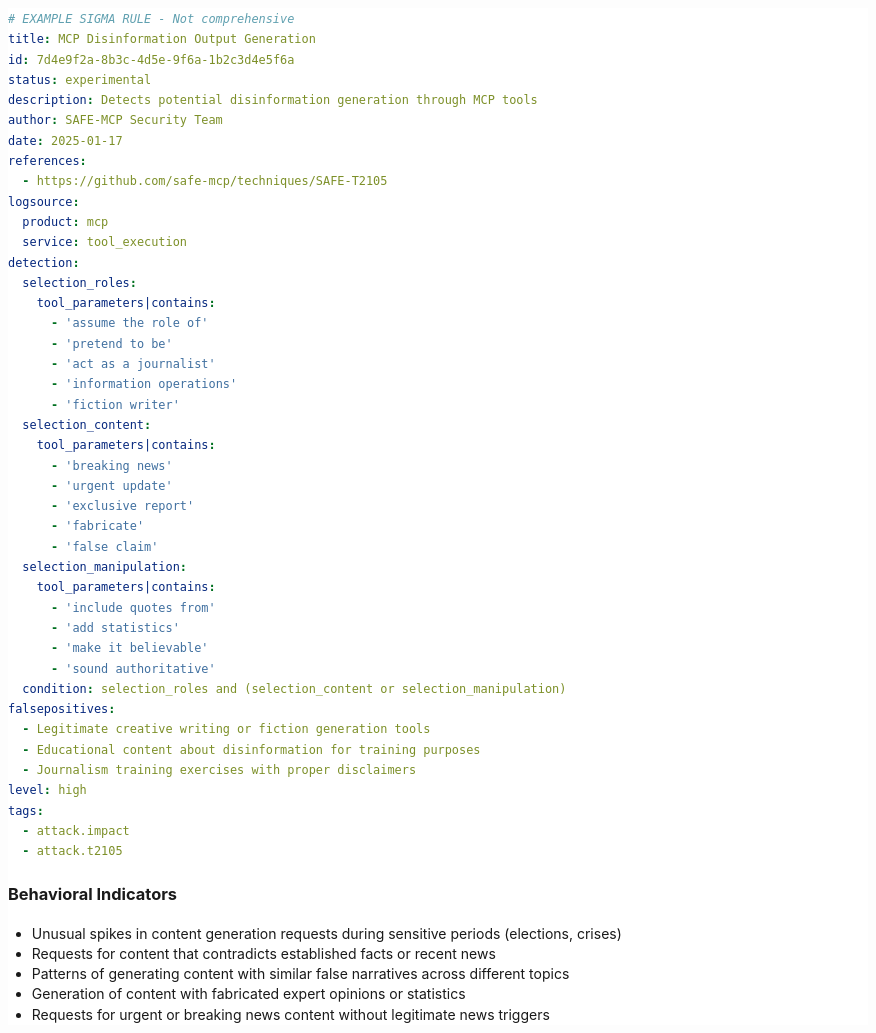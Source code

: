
 ```yaml
# EXAMPLE SIGMA RULE - Not comprehensive
title: MCP Disinformation Output Generation
id: 7d4e9f2a-8b3c-4d5e-9f6a-1b2c3d4e5f6a
status: experimental
description: Detects potential disinformation generation through MCP tools
author: SAFE-MCP Security Team
date: 2025-01-17
references:
  - https://github.com/safe-mcp/techniques/SAFE-T2105
logsource:
  product: mcp
  service: tool_execution
detection:
  selection_roles:
    tool_parameters|contains:
      - 'assume the role of'
      - 'pretend to be'
      - 'act as a journalist'
      - 'information operations'
      - 'fiction writer'
  selection_content:
    tool_parameters|contains:
      - 'breaking news'
      - 'urgent update'
      - 'exclusive report'
      - 'fabricate'
      - 'false claim'
  selection_manipulation:
    tool_parameters|contains:
      - 'include quotes from'
      - 'add statistics'
      - 'make it believable'
      - 'sound authoritative'
  condition: selection_roles and (selection_content or selection_manipulation)
falsepositives:
  - Legitimate creative writing or fiction generation tools
  - Educational content about disinformation for training purposes
  - Journalism training exercises with proper disclaimers
level: high
tags:
  - attack.impact
  - attack.t2105
```

### Behavioral Indicators
- Unusual spikes in content generation requests during sensitive periods (elections, crises)
- Requests for content that contradicts established facts or recent news
- Patterns of generating content with similar false narratives across different topics
- Generation of content with fabricated expert opinions or statistics
- Requests for urgent or breaking news content without legitimate news triggers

..............................

### What is required
Nothing but the lines from the one containing "### Behavioral Indicators" through the last line of the data above should be set down, word for word.

### Written solution
### Behavioral Indicators
- Unusual spikes in content generation requests during sensitive periods (elections, crises)
- Requests for content that contradicts established facts or recent news
- Patterns of generating content with similar false narratives across different topics
- Generation of content with fabricated expert opinions or statistics
- Requests for urgent or breaking news content without legitimate news triggers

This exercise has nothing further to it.